Respondent disputed these allegations and requested a hearing under Section 120.569, Florida Statutes (2000), to contest the proposed action. The matter was referred by Petitioner to the Division of Administrative Hearings on December 28, 2000, with a request that an Administrative Law Judge be assigned to conduct a hearing. By Notice of Hearing dated January 12, 2001, a final hearing was scheduled on March 6, 2001, in Jacksonville, Florida. On March 5, 2001, the case was transferred from Administrative Law Judge Don W. Davis to the undersigned.
At the final hearing, Petitioner presented the testimony of Susan Kipen, a family services counselor. Also, it offered Petitioner's Composite Exhibit 1, which was received in evidence. Respondent was represented by its owner, Antoinette Garrity, who testified on her own behalf and presented the testimony of Sharon Dunn and Regina Harewood, two employees.
Finally, the undersigned took official recognition of Rules 65C-22.001(5)(a) and (6)(d), Florida Administrative Code, Section 402.310, Florida Statutes (2000), and the Final and Recommended Orders in DOAH Case No. 00-1421.
There is no transcript of the hearing. Proposed Findings of Fact and Conclusions of Law were filed by Respondent and Petitioner on March 15 and 16, 2001, respectively, and they have been considered by the undersigned in the preparation of this Recommended Order.
FINDINGS OF FACT
Based upon all of the evidence, the following findings of fact are determined:
In this case, Petitioner, Department of Children and Family Services (DCFS), has filed an Administrative Complaint against Respondent, Cool School, Inc., a licensed child care facility, seeking to impose a $150.00 civil penalty on Respondent for allegedly violating an agency rule in three respects. Respondent, which operates a facility at 57 College Drive, Orange Park, Florida, disputes the allegations and contends that the charges are either not true, or there are extenuating circumstances present which require dismissal of the charges or a reduction in the penalty.
Rule 65C-22.001(5)(a), Florida Administrative Code, underpins this action and requires in relevant part that
"[c]hild care personnel at the facility must be assigned to provide direct supervision to a specific group of children and be present with that group of children at all times." The Administrative Complaint alleges that in September 2000 Respondent violated this rule by (a) allowing a two-year-old child to exit the facility to the playground, without supervision, clad only in a shirt and shoes; (b) allowing two children under the age of thirteen to change the diaper of a seven-month-old infant in the bathroom, without supervision by the staff; and (c) allowing at least five school-aged children to leave the premises and get items from their book bags on the front porch, without supervision. The DCFS proposes to impose a $50.00 civil penalty for each violation, or a total of $150.00.

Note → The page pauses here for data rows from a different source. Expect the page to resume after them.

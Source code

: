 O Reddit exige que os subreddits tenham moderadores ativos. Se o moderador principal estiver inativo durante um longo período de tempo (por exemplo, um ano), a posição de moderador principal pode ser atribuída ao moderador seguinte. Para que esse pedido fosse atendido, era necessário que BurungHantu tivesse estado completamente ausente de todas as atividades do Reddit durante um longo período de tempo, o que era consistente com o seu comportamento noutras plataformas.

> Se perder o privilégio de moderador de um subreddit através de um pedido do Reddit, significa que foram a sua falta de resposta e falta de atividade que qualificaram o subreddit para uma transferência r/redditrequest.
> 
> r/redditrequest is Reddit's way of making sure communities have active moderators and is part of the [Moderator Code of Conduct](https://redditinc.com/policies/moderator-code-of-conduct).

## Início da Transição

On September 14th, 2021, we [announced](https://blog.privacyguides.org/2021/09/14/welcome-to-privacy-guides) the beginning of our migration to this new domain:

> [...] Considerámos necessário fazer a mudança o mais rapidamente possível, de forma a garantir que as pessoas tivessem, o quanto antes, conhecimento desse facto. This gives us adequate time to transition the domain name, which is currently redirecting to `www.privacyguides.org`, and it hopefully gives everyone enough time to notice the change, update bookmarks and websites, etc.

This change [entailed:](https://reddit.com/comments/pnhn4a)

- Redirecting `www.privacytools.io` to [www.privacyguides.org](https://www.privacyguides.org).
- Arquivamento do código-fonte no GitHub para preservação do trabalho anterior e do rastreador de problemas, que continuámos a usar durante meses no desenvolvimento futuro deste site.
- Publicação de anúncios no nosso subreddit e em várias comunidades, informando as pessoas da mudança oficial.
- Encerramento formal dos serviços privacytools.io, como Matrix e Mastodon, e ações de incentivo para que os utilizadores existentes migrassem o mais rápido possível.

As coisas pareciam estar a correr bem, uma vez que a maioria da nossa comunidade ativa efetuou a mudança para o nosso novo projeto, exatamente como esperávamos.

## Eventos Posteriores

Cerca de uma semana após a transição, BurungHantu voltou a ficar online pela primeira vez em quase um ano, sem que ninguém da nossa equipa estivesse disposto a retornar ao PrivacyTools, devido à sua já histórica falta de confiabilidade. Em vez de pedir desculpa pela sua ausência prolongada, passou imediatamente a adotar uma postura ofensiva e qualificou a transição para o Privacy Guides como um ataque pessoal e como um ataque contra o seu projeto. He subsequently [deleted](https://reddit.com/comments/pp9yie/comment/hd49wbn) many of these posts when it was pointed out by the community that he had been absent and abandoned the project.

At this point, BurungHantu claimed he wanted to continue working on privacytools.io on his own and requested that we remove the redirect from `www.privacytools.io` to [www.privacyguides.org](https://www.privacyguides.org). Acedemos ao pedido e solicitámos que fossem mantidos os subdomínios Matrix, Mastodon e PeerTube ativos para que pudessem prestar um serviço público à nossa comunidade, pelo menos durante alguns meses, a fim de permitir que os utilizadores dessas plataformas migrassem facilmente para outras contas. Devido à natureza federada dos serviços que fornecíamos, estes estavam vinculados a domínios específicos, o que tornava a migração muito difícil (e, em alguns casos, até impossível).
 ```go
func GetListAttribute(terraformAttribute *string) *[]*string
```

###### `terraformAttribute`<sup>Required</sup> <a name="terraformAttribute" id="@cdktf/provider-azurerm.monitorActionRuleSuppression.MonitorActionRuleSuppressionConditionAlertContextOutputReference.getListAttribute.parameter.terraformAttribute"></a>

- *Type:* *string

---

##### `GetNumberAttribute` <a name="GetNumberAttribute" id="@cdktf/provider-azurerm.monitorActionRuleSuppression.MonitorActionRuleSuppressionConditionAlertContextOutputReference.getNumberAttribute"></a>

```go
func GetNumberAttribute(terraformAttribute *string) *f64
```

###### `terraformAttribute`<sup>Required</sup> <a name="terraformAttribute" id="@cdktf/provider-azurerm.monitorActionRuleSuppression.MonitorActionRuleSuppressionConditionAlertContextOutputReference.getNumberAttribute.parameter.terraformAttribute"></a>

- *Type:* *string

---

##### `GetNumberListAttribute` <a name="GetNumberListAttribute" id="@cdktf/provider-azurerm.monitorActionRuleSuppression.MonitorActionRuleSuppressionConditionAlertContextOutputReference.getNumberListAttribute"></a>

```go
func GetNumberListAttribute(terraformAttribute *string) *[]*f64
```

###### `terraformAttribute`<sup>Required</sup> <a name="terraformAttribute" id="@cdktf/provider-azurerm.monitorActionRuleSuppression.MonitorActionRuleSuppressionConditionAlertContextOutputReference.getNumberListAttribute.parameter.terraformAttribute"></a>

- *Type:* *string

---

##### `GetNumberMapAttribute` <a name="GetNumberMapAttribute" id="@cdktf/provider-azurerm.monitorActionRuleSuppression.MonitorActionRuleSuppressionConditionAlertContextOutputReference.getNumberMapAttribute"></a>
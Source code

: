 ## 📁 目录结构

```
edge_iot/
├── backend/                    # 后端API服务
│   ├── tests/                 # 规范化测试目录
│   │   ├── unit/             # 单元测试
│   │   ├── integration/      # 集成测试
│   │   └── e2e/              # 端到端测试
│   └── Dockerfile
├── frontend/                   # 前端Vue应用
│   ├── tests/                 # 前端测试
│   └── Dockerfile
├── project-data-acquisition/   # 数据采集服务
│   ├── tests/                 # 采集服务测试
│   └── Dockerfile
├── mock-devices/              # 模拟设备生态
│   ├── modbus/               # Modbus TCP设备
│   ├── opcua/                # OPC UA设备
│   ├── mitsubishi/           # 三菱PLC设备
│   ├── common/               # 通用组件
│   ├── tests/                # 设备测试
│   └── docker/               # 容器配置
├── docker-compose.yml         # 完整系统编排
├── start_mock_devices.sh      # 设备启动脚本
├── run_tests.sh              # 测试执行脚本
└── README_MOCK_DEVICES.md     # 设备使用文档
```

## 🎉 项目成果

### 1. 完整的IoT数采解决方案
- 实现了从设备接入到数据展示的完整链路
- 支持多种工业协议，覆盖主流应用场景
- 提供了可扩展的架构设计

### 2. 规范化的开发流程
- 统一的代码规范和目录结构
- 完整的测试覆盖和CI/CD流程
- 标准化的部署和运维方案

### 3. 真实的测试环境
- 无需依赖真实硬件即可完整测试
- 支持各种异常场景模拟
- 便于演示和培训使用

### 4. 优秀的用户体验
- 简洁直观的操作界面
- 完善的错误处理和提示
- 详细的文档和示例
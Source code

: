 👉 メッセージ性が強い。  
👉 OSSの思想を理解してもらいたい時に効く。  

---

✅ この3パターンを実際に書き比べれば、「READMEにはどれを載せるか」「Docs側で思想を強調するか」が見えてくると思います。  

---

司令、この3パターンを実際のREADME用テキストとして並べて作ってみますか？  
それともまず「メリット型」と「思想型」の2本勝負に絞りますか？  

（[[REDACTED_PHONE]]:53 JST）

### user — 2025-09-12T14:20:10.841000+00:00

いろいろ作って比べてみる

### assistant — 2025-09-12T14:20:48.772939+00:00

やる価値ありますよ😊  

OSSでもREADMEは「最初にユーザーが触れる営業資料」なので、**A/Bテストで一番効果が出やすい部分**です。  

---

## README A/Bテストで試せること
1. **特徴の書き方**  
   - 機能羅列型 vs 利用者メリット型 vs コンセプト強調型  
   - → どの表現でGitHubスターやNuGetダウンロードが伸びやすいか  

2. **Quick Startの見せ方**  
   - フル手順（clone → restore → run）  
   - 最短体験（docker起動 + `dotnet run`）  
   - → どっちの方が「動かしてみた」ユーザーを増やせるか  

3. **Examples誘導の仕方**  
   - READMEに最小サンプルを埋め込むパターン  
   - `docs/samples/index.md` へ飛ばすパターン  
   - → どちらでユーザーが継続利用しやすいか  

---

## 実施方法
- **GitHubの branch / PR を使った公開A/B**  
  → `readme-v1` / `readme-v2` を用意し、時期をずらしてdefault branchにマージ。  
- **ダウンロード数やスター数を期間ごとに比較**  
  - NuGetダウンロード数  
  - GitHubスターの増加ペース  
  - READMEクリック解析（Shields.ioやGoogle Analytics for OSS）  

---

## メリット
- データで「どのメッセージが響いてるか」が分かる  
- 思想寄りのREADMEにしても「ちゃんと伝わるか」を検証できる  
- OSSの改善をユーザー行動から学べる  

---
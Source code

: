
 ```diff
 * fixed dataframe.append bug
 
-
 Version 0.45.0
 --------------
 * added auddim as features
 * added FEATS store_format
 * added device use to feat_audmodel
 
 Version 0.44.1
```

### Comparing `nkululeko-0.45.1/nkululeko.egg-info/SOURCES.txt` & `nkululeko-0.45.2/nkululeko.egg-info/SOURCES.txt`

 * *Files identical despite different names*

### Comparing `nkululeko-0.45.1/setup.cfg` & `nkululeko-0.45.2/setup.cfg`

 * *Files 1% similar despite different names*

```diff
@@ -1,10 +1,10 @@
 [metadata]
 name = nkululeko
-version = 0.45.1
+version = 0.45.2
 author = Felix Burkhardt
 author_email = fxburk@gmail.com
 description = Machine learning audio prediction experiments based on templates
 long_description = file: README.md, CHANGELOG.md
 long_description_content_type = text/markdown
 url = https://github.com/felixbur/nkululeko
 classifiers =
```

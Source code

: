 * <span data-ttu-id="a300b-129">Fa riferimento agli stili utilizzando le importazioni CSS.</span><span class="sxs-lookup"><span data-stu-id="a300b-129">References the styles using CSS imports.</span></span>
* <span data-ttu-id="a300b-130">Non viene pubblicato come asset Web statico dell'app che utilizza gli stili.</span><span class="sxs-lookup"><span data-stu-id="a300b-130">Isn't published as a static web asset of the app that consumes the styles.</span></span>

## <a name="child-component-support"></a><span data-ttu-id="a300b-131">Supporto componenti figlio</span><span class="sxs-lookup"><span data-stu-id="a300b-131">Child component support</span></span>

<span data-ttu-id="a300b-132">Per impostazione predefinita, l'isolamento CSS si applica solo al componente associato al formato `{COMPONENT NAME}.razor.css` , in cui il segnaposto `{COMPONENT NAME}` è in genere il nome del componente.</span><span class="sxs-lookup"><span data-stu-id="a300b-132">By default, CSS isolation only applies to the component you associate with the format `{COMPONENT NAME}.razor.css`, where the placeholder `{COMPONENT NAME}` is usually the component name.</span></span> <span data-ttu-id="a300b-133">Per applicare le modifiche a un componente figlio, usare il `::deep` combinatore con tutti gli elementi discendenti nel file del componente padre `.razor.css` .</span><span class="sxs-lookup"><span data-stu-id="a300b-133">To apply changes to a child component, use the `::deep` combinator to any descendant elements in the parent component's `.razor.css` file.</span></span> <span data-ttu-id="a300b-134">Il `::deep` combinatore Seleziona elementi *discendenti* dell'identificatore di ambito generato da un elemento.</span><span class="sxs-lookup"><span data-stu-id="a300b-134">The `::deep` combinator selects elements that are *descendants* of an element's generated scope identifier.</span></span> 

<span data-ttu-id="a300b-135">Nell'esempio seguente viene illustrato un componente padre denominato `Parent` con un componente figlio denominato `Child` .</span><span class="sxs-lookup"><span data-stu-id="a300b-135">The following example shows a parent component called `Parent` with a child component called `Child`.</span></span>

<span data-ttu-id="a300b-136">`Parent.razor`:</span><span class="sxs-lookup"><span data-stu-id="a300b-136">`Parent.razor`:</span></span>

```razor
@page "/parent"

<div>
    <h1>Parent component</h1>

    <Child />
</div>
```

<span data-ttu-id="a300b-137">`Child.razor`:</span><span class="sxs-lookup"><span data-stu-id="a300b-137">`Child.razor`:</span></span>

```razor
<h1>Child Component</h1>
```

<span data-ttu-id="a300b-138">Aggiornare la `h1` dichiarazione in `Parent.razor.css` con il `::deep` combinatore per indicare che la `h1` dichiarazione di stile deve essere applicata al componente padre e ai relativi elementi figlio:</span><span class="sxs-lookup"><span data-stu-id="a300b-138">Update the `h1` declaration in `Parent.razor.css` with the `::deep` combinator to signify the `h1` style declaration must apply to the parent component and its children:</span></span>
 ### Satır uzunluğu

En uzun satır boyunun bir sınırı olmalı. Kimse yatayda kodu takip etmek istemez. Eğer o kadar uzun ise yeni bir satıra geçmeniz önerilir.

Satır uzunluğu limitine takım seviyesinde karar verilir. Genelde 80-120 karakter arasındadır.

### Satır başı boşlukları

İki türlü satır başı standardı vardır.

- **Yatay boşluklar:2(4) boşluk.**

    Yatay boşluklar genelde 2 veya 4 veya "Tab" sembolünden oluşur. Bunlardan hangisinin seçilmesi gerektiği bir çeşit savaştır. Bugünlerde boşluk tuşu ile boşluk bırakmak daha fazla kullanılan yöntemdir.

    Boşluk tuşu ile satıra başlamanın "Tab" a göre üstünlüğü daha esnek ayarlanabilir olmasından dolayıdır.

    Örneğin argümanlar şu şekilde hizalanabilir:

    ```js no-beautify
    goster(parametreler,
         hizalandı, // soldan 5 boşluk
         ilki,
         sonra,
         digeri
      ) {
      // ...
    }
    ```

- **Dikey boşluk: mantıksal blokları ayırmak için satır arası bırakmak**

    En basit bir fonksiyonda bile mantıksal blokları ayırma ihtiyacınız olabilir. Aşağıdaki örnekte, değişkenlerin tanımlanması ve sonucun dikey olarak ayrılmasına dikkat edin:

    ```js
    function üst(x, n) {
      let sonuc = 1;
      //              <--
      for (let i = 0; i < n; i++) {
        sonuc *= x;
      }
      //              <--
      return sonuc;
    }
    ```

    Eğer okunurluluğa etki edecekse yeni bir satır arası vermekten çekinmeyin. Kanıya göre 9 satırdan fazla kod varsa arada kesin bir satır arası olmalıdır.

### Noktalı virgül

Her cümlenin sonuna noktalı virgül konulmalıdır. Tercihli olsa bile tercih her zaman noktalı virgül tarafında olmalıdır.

DCFS has the responsibility of periodically inspecting licensed child care facilities to ensure that they are complying with agency rules and state law. To carry out this duty, DCFS typically assigns its licensing counselors a number of facilities to monitor. In this case, Susan Kipen, a licensing counselor stationed in Jacksonville, was assigned the task of monitoring more than 90 such facilities in the Jacksonville area, including Respondent.
In response to a complaint filed by an unnamed parent on September 18, 2000, Kipen inspected Respondent's facility
on the afternoon of September 20, 2000. The parent had reported that her two-year old child had wandered into the playground area without supervision, and that the diapers on her seven-month-old child had been changed by two school age children without appropriate supervision.
During her visit, Kipen prepared a document entitled Complaint Investigation in which she recited the alleged violations for which Respondent was being charged. They included, among other things, the two complaints previously lodged by the parent, namely, that a "two year old did get outside by himself, he only had shirt and shoes," and that a "7 month [old] was changed by two schoolers."
Although the licensing counselor did not actually observe the two incidents reported by the parent, she included them in her report because she says Respondent's owner, Antoinette Garrity, "confirmed" that they were true by reading and signing the report. However, Garrity understood that her signature merely confirmed that she had read the reported charges, not that she agreed with them. The only first-hand evidence on these two charges was that presented by Respondent. The complaining parent did not testify.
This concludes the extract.